----- Supplied entries -----

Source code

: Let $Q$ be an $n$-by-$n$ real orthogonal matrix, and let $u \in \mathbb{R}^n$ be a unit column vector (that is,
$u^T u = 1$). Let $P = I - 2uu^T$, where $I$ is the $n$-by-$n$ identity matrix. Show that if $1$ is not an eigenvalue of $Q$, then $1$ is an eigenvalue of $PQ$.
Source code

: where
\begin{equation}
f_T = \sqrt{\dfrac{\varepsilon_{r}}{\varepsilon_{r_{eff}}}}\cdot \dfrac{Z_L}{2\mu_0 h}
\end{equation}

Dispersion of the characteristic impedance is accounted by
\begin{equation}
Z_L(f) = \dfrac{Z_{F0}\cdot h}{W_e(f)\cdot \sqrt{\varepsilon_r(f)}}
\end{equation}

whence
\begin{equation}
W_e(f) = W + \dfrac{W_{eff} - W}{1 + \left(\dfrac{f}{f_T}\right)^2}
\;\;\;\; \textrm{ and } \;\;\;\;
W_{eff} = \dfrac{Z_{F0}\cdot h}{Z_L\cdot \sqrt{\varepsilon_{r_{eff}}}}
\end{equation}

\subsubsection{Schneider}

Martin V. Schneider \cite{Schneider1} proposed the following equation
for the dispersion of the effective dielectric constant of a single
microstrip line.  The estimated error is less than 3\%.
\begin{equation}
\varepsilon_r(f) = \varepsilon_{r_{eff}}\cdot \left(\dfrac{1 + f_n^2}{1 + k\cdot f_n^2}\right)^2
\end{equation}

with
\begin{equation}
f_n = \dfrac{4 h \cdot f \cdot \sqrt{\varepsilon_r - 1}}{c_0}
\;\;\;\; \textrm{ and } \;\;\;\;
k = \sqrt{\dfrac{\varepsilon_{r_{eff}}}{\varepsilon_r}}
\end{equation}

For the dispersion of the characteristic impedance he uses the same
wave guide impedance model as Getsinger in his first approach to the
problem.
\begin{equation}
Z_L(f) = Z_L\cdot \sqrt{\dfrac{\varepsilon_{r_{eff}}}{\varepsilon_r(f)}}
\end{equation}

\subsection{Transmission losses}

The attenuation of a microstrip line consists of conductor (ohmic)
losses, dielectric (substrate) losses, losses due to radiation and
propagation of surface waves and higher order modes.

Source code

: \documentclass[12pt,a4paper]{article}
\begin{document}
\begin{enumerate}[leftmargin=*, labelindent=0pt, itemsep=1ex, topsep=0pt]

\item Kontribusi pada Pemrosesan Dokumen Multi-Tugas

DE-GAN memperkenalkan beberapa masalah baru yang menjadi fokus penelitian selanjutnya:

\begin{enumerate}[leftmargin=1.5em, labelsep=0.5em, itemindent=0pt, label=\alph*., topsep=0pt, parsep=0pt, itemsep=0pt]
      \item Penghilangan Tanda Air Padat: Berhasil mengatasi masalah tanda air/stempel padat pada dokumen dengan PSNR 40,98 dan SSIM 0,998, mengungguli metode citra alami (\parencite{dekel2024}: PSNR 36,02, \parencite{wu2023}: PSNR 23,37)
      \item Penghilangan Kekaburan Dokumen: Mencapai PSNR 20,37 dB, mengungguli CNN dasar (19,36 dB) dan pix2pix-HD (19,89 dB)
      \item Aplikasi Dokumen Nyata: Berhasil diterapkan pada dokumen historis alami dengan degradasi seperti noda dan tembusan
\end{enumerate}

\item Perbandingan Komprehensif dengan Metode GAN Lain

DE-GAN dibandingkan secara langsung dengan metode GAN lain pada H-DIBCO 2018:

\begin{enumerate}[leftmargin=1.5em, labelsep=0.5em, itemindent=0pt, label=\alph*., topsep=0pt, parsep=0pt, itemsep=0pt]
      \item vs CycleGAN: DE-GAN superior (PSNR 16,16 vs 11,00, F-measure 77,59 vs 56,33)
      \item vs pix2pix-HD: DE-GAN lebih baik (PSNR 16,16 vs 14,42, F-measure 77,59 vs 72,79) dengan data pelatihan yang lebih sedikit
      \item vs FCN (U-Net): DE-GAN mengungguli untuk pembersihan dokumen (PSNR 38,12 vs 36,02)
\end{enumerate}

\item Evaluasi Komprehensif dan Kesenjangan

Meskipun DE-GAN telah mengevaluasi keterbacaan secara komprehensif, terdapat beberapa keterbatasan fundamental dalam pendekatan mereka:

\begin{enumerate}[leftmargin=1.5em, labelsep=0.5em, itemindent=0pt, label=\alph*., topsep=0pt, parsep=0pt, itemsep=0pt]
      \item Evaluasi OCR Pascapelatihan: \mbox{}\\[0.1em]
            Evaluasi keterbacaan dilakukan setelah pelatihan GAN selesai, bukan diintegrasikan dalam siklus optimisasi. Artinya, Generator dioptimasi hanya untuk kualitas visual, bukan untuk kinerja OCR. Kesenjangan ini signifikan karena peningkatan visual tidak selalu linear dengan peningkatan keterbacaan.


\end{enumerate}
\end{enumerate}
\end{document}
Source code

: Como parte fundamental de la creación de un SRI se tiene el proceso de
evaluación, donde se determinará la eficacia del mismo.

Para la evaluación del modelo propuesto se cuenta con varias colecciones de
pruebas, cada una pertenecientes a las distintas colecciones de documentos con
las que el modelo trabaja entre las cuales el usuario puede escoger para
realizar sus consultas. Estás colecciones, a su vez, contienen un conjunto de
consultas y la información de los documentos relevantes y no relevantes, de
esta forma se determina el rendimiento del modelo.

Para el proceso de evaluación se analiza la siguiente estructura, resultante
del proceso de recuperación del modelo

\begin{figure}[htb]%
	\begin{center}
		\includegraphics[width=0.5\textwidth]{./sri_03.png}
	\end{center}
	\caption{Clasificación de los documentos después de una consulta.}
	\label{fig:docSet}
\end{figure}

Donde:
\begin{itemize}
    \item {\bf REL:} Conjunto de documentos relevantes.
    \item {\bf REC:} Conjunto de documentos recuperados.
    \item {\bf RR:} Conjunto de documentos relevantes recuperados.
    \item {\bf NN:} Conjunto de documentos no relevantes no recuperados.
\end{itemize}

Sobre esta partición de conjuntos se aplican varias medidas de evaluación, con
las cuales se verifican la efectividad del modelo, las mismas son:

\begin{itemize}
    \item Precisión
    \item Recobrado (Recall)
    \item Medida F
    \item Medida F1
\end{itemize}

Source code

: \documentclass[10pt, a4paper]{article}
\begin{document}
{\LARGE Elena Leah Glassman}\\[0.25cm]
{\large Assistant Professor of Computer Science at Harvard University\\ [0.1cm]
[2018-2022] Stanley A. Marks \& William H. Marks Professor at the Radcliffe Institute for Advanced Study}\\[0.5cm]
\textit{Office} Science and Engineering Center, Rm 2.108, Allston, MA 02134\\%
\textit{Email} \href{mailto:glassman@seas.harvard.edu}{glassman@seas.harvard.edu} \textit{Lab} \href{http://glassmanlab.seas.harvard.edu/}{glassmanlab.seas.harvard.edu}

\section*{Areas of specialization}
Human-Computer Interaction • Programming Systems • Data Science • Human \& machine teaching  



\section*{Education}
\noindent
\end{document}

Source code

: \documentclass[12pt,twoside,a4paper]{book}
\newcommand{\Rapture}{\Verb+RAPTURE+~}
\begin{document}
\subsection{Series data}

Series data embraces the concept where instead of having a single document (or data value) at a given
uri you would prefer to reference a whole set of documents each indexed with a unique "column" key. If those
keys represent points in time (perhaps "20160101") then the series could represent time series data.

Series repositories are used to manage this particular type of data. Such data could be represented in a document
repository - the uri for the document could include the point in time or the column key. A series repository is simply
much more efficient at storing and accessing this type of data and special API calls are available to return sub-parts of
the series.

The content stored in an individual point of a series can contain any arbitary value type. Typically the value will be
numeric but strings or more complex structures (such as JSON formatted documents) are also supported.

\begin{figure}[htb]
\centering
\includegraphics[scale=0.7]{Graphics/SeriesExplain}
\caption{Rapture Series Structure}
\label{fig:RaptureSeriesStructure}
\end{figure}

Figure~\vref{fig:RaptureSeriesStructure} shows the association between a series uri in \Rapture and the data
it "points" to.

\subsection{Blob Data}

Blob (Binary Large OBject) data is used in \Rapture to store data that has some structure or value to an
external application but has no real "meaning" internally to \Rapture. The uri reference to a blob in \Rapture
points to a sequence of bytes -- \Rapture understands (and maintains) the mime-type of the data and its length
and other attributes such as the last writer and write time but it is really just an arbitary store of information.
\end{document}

-----

For each line in the data that holds the word "losses", copy the line.

- [Result]
\subsection{Transmission losses}
losses, dielectric (substrate) losses, losses due to radiation and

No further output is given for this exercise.